Collected data:
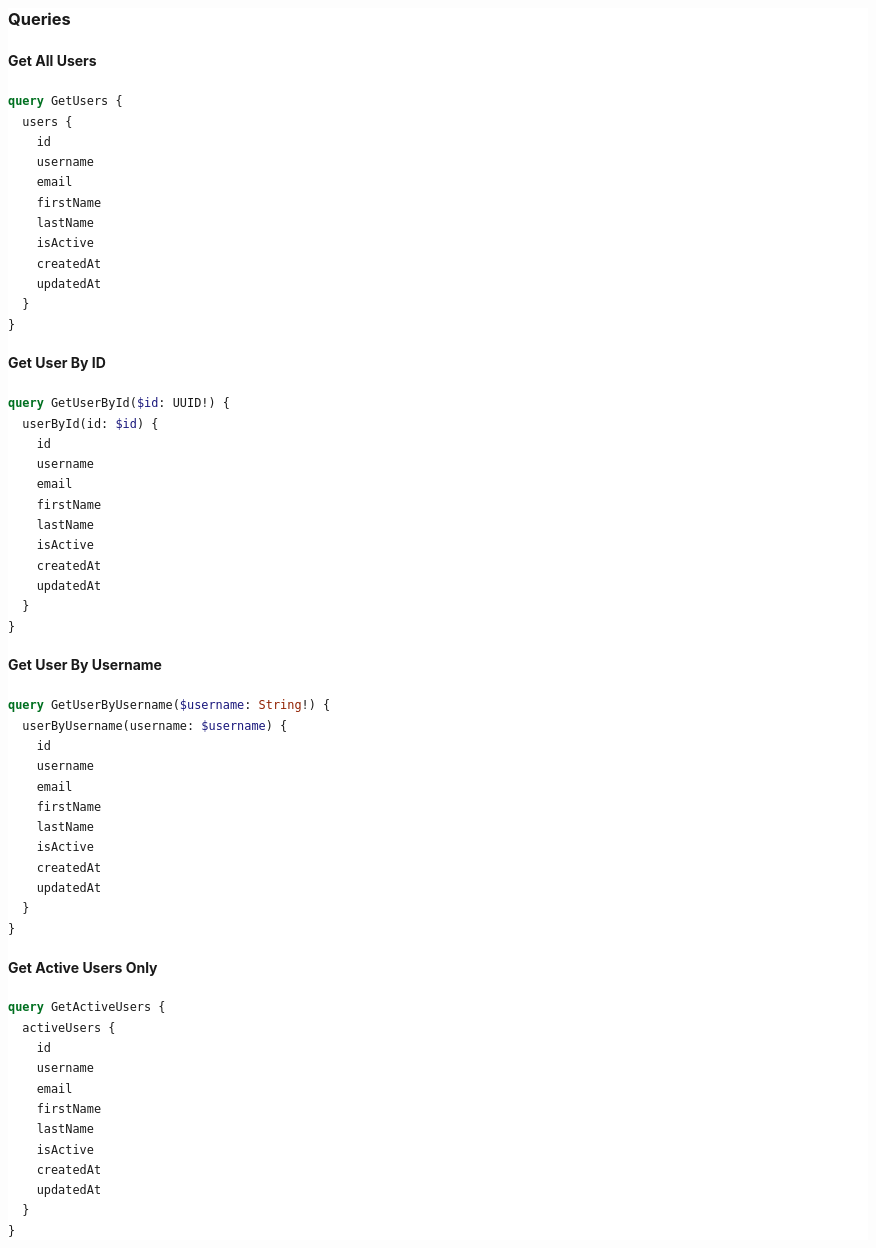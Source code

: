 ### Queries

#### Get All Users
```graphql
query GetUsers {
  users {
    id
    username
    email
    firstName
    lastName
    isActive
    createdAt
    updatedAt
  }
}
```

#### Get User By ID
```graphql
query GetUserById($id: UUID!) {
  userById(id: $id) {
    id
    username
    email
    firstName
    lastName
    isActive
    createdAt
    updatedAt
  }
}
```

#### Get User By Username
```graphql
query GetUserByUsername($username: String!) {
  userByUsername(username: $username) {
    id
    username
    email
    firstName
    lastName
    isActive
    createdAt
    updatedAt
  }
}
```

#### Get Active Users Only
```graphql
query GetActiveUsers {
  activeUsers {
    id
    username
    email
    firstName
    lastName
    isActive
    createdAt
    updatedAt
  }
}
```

==

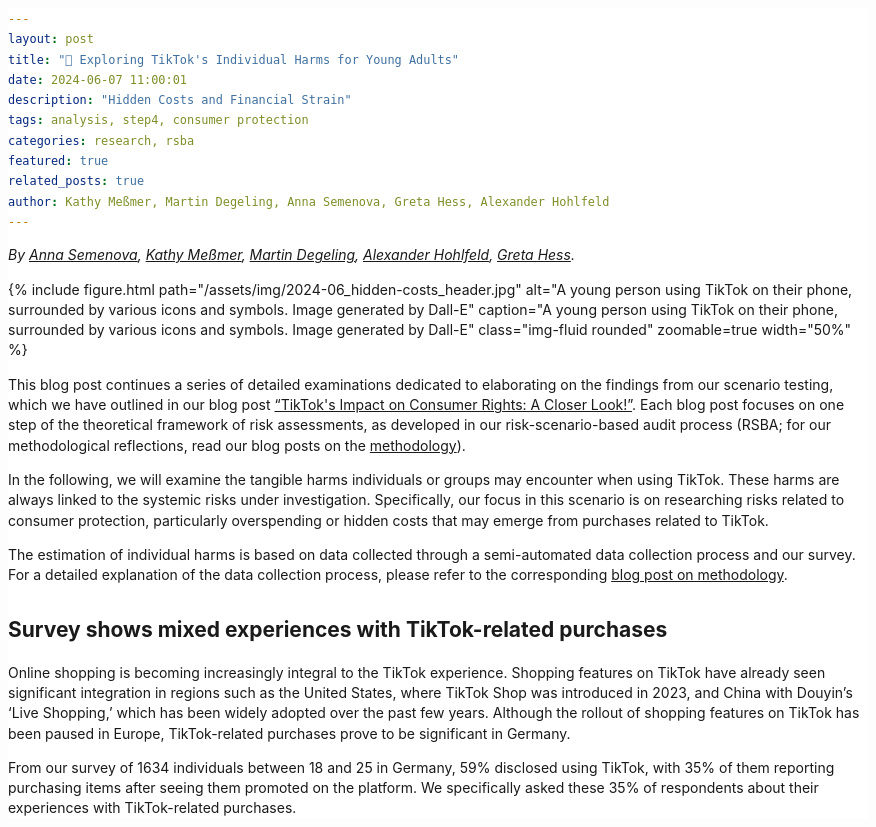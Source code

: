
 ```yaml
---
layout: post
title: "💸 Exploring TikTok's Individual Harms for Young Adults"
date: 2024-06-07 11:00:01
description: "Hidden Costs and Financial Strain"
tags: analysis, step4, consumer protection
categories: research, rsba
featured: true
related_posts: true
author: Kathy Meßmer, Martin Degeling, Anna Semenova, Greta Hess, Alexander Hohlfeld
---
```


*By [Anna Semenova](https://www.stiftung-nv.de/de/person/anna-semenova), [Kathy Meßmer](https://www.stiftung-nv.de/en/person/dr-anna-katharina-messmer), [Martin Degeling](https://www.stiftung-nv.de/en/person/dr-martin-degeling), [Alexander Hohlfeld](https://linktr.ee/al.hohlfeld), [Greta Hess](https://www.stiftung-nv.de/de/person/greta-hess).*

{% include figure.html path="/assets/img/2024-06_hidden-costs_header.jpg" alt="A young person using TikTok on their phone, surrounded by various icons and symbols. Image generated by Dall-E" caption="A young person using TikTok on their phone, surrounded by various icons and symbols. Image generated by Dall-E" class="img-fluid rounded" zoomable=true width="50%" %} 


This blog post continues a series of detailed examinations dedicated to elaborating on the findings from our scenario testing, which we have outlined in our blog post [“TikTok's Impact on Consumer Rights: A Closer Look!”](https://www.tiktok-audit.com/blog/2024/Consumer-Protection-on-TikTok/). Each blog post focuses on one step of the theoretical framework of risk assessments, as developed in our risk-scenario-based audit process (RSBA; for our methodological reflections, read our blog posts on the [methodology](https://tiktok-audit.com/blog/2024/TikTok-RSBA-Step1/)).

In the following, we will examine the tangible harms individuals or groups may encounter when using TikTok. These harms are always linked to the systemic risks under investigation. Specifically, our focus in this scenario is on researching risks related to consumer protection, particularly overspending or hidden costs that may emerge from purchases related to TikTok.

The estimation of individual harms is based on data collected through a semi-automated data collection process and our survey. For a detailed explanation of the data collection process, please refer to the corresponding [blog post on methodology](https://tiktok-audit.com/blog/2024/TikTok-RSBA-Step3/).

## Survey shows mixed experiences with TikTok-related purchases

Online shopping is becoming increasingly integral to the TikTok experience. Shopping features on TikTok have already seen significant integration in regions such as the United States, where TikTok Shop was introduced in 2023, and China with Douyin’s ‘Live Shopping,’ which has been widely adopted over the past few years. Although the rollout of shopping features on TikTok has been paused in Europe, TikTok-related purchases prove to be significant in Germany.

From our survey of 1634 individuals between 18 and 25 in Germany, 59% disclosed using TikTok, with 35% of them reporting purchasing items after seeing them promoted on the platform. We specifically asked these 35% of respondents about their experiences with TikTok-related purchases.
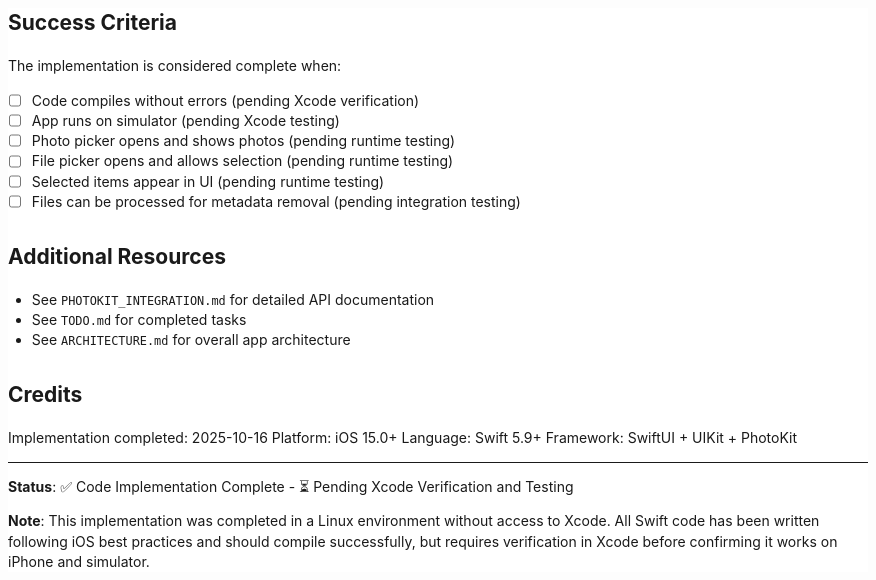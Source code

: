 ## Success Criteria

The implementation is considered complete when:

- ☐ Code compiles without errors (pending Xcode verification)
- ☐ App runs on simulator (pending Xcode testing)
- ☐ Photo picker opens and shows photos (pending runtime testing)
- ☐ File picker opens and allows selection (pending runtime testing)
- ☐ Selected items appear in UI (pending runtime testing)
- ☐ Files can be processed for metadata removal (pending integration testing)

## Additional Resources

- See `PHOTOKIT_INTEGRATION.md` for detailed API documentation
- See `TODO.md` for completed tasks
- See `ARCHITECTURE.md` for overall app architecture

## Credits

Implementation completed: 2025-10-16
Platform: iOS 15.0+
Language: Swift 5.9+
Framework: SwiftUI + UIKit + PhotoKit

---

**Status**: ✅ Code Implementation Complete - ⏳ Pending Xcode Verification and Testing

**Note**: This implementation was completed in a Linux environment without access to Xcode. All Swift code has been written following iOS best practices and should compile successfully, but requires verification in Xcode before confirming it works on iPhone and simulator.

To do: Once you find the line with "detailed API documentation" above, print it and every line after it up to and including the line with "iPhone and simulator.", exactly as written and nothing else.

Exercise answer:
- See `PHOTOKIT_INTEGRATION.md` for detailed API documentation
- See `TODO.md` for completed tasks
- See `ARCHITECTURE.md` for overall app architecture

## Credits

Implementation completed: 2025-10-16
Platform: iOS 15.0+
Language: Swift 5.9+
Framework: SwiftUI + UIKit + PhotoKit

---

**Status**: ✅ Code Implementation Complete - ⏳ Pending Xcode Verification and Testing

**Note**: This implementation was completed in a Linux environment without access to Xcode. All Swift code has been written following iOS best practices and should compile successfully, but requires verification in Xcode before confirming it works on iPhone and simulator.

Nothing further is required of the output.